HF Spectrum Analysis - Weather Fax

The first thing we’ll look at in the recordings are the weather fax broadcasts. There are several transmitters around the world broadcasting pictures of the weather to all manner of users, but mostly mariners. A variety of images (called “products” in meteorology) are available, with lots of charts, graphs and satellite photos available to decode. The signal is fairly easy to spot with its tone-infused-with-ticking, kinda like a Geiger counter. There’s a tone for white and a tone for black. The ticking on each black pixel will be familiar to owners of dot matrix printers in the past. Solid black, horizontal lines will come in with a full black tone for the duration.

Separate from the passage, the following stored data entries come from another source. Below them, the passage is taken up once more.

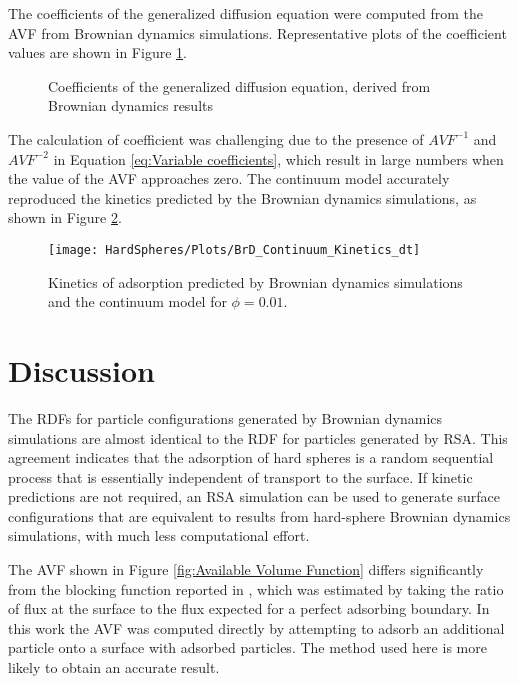 The coefficients of the generalized diffusion equation were computed
from the AVF from Brownian dynamics simulations. Representative plots
of the coefficient values are shown in Figure \ref{fig:Coefficient Plots}.%
\begin{figure}[H]

\caption{\label{fig:Coefficient Plots}Coefficients of the generalized diffusion
equation, derived from Brownian dynamics results}
%
\end{figure}
 The calculation of coefficient was challenging due to the presence
of $AVF^{-1}$ and $AVF^{-2}$ in Equation \ref{eq:Variable coefficients},
which result in large numbers when the value of the AVF approaches
zero. The continuum model accurately reproduced the kinetics predicted
by the Brownian dynamics simulations, as shown in Figure \ref{fig:Kinetics CFD BrD}.%
\begin{figure}
\texttt{[image: HardSpheres/Plots/BrD\_Continuum\_Kinetics\_dt]}

\caption{\label{fig:Kinetics CFD BrD}Kinetics of adsorption predicted by Brownian
dynamics simulations and the continuum model for $\phi=0.01$.}
%
\end{figure}



\section{Discussion}

The RDFs for particle configurations generated by Brownian dynamics
simulations are almost identical to the RDF for particles generated
by RSA. This agreement indicates that the adsorption of hard spheres
is a random sequential process that is essentially independent of
transport to the surface. If kinetic predictions are not required,
an RSA simulation can be used to generate surface configurations that
are equivalent to results from hard-sphere Brownian dynamics simulations,
with much less computational effort.

The AVF shown in Figure \ref{fig:Available Volume Function} differs
significantly from the blocking function reported in \cite{Magan2004},
which was estimated by taking the ratio of flux at the surface to
the flux expected for a perfect adsorbing boundary. In this work the
AVF was computed directly by attempting to adsorb an additional particle
onto a surface with adsorbed particles. The method used here is more
likely to obtain an accurate result.
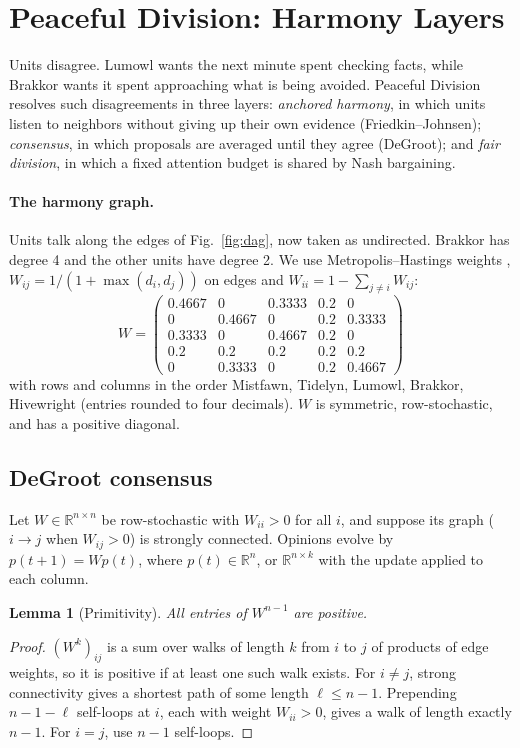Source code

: \documentclass[11pt]{article}
\newtheorem{lemma}{Lemma}
\theoremstyle{definition}
\theoremstyle{remark}
\newcommand{\R}{\mathbb{R}}
\begin{document}
\section{Peaceful Division: Harmony Layers}\label{sec:peace}
Units disagree. Lumowl wants the next minute spent checking facts, while Brakkor wants it spent approaching what is being avoided. Peaceful Division resolves such disagreements in three layers: \emph{anchored harmony}, in which units listen to neighbors without giving up their own evidence (Friedkin--Johnsen); \emph{consensus}, in which proposals are averaged until they agree (DeGroot); and \emph{fair division}, in which a fixed attention budget is shared by Nash bargaining.

\paragraph{The harmony graph.} Units talk along the edges of Fig.~\ref{fig:dag}, now taken as undirected. Brakkor has degree 4 and the other units have degree 2. We use Metropolis--Hastings weights \citep{xiao2004}, $W_{ij}=1/(1+\max(d_i,d_j))$ on edges and $W_{ii}=1-\sum_{j\ne i}W_{ij}$:
\[
W=\begin{pmatrix}
0.4667&0&0.3333&0.2&0\\
0&0.4667&0&0.2&0.3333\\
0.3333&0&0.4667&0.2&0\\
0.2&0.2&0.2&0.2&0.2\\
0&0.3333&0&0.2&0.4667
\end{pmatrix}
\]
with rows and columns in the order Mistfawn, Tidelyn, Lumowl, Brakkor, Hivewright (entries rounded to four decimals).
$W$ is symmetric, row-stochastic, and has a positive diagonal.

\subsection{DeGroot consensus}
Let $W\in\R^{n\times n}$ be row-stochastic with $W_{ii}>0$ for all $i$, and suppose its graph ($i\to j$ when $W_{ij}>0$) is strongly connected. Opinions evolve by $p(t+1)=Wp(t)$, where $p(t)\in\R^n$, or $\R^{n\times k}$ with the update applied to each column.

\begin{lemma}[Primitivity]\label{lem:primitive}
All entries of $W^{n-1}$ are positive.
\end{lemma}
\begin{proof}
$(W^k)_{ij}$ is a sum over walks of length $k$ from $i$ to $j$ of products of edge weights, so it is positive if at least one such walk exists. For $i\ne j$, strong connectivity gives a shortest path of some length $\ell\le n-1$. Prepending $n-1-\ell$ self-loops at $i$, each with weight $W_{ii}>0$, gives a walk of length exactly $n-1$. For $i=j$, use $n-1$ self-loops.
\end{proof}
\end{document}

Essentially you get a start tone first of all to help with IDing the start of the image, then some phasing tones to help with timing and where the lines start and end. Then comes the image itself, with the tones for black and white pixels (you'll mostly hear the white of the image coming through, and the black pixels will sound like the aforementioned ticking, unless there's a lot of black like a solid line. Then you may hear a full black tone as it draws that line. You'll get a feel for it soon enough.

There are two main catches for European listeners, DWD out of Germany and the Royal Navy here in the U.K. Sadly the skip zone seems to prevent decent reception of the U.K. stations within the U.K. itself, except for late at night sometimes (which may well be groundwave reception in the end - I’m learning a lot about propagation lately). Its signals are noisy and inconsistent. The German Deutscher Wetterdienst station broadcasting from a site near Hamburg is an easier catch. This tends to boom in, allowing very good quality images to be received, sometimes with an indoor antenna.

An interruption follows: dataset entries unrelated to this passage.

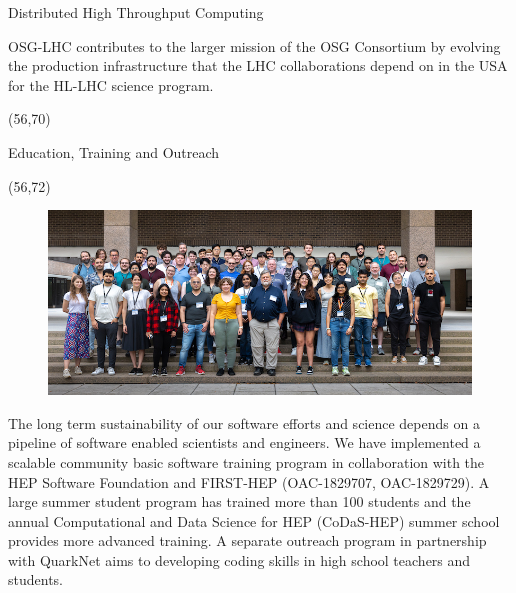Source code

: \documentclass[final]{beamer}
\begin{document}
\begin{frame}{}
\begin{textblock}{25.0}
\begin{block}{Distributed High Throughput Computing}
\begin{textblock}{25.0}
\begin{figure}[tbph]
\end{figure}
OSG-LHC contributes to the larger mission of the OSG Consortium by evolving the production infrastructure that the LHC collaborations depend on in the USA for the HL-LHC science program. 
\end{textblock}
\end{block}
\end{textblock}
\begin{textblock}{25.0}(56,70)
\begin{block}{Education, Training and Outreach}
\begin{textblock}{25.0}(56,72)
\begin{figure}[tbph]
\centering
\includegraphics[width=1.00\textwidth]{images/codas-hep-2023-group-photo-thumbnail.jpg}
\end{figure}
The long term sustainability of our software efforts and science depends on a pipeline of software enabled scientists and engineers. We have implemented a scalable community basic software training program in collaboration with the HEP Software Foundation and FIRST-HEP (OAC-1829707, OAC-1829729). A large summer student program has trained more than 100 students and the annual Computational and Data Science for HEP (CoDaS-HEP) summer school provides more advanced training. A separate outreach program in partnership with QuarkNet aims to developing coding skills in high school teachers and students.
\end{textblock}
\end{block}
\end{textblock}



\end{frame}
\end{document}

A rarer catch, and one I’ve never been able to reproduce again, was the NWS station in Boston. This was a combination of being there at the right time of day on the right frequency for that time. I had some great images with a bit of noise and fading - which is to be expected perhaps, given the distance. Subsequent catches have had the wire set up at different angles, which may not help, but I’ve never been able to get this station again.

And I thought that was my lot, just the three stations. And then, scrolling through a later recording made on the 9th December 2021, I heard a noisy but feint signal with the telltale sound of Wefax bursting in. You get to recognise what signals sound like after a while, and I could hear the ticking of the black pixels coming through with the white tone behind it, even through the noise floor.

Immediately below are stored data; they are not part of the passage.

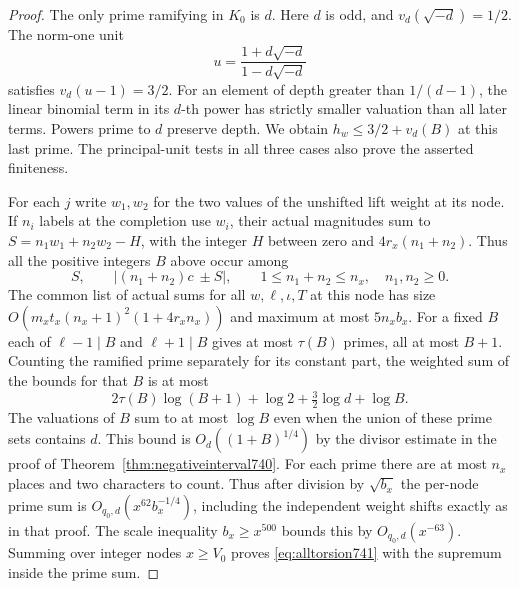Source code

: \documentclass[a4paper,11pt]{article}
\theoremstyle{definition}
\theoremstyle{remark}
\numberwithin{equation}{section}
\begin{document}
\begin{proof}
The only prime ramifying in \(K_0\) is \(d\). Here \(d\) is odd,
and \(v_d(\sqrt{-d})=1/2\). The norm-one unit
\[
     u=\frac{1+d\sqrt{-d}}{1-d\sqrt{-d}}
\]
satisfies \(v_d(u-1)=3/2\). For an element of depth greater
than \(1/(d-1)\), the linear binomial term in its \(d\)-th
power has strictly smaller valuation than all later terms.
Powers prime to \(d\) preserve depth. We obtain
\(h_w\le 3/2+v_d(B)\) at this last prime. The principal-unit
tests in all three cases also prove the asserted finiteness.

For each \(j\) write \(w_1,w_2\) for the two values of the
unshifted lift weight at its node. If \(n_i\) labels at the
completion use \(w_i\), their actual magnitudes sum to
\(S=n_1w_1+n_2w_2-H\), with the integer \(H\) between zero
and \(4r_x(n_1+n_2)\). Thus all the positive integers \(B\)
above occur among
\[
  S,\qquad \bigl|(n_1+n_2)c\ \pm S\bigr|,
            \qquad 1\le n_1+n_2\le n_x,\quad n_1,n_2\ge0.
\]
The common list of actual sums for all \(w,\ell,\iota,T\) at
this node has size \(O(m_xt_x(n_x+1)^2(1+4r_xn_x))\) and
maximum at most \(5n_xb_x\).
For a fixed \(B\) each of \(\ell-1\mid B\) and \(\ell+1\mid B\)
gives at most \(\tau(B)\) primes, all at most \(B+1\).
Counting the ramified prime separately for its constant part,
the weighted sum of the bounds for that \(B\) is at most
\[
 2\tau(B)\log(B+1)+\log2+\tfrac32\log d+\log B .
\]
The valuations of \(B\) sum to at most \(\log B\) even when
the union of these prime sets contains \(d\). This bound is
\(O_d((1+B)^{1/4})\) by the divisor estimate in the proof of
Theorem~\ref{thm:negativeinterval740}. For each prime there
are at most \(n_x\) places and two characters to count. Thus
after division by \(\sqrt{b_x}\) the per-node prime sum is
\(O_{q_0,d}(x^{62}b_x^{-1/4})\), including the independent
weight shifts exactly as in that proof. The scale inequality
\(b_x\ge x^{500}\) bounds this by \(O_{q_0,d}(x^{-63})\).
Summing over integer nodes \(x\ge V_0\) proves
\eqref{eq:alltorsion741} with the supremum inside the prime sum.
\end{proof}
\end{document}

Incredibly, after looking at what came through, it seemed to be a Chinese station, with the South China Sea text and the outline of Taiwan clearly visible. I’ve never been able to receive any other stations, so I’ll have to try and receive some of the other ones closer to me now. In future I may try aiming the wire broadside towards some of these stations and try to pick them up at appropriate times for each frequency.

Here's an image gallery from the 22nd Nov with two stations found between 9 and 15 MHz: 22nd Nov 2021 - part 1. Also one single image so far from the 29th - I haven't really finished decoding everything yet, because sometimes it is hard to know where to start.

A full list of all of the world’s Marine Wefax stations is available here from the NWS website: https://www.weather.gov/media/marine/rfax.pdf

I’m not really sure how many users are left who need this technology, but it is envisaged that they won’t last much longer. Years? Decades? Who knows… But for the time being they remain a fun target for HF listening and decoding, with strong signals (stronger than amateur stations, not as strong as broadcast stations) allowing for a fairly easy copy. In terms of software there’s a few choices, but for Windows the easiest is probably FLDigi, although Sorcerer is good too.

Take note of the different parameters for the signal you're decoding - DWD seem to use a different shift, for instance, of 425 hz for each colour, rather than 400. Apart from that it's a really easy mode to decode, and they make nice printouts if you've got a big plotter. If you can read Japanese you can even get news delivered to you in this format, although that is in IOC-288 mode rather than IOC-576, for the increased clarity of the Japanese characters.

Now I need to pick another type of signal to investigate. I'm tempted to look at the weather and marine navigation text broadcasts next as they're another easy decode and plentiful across the bands.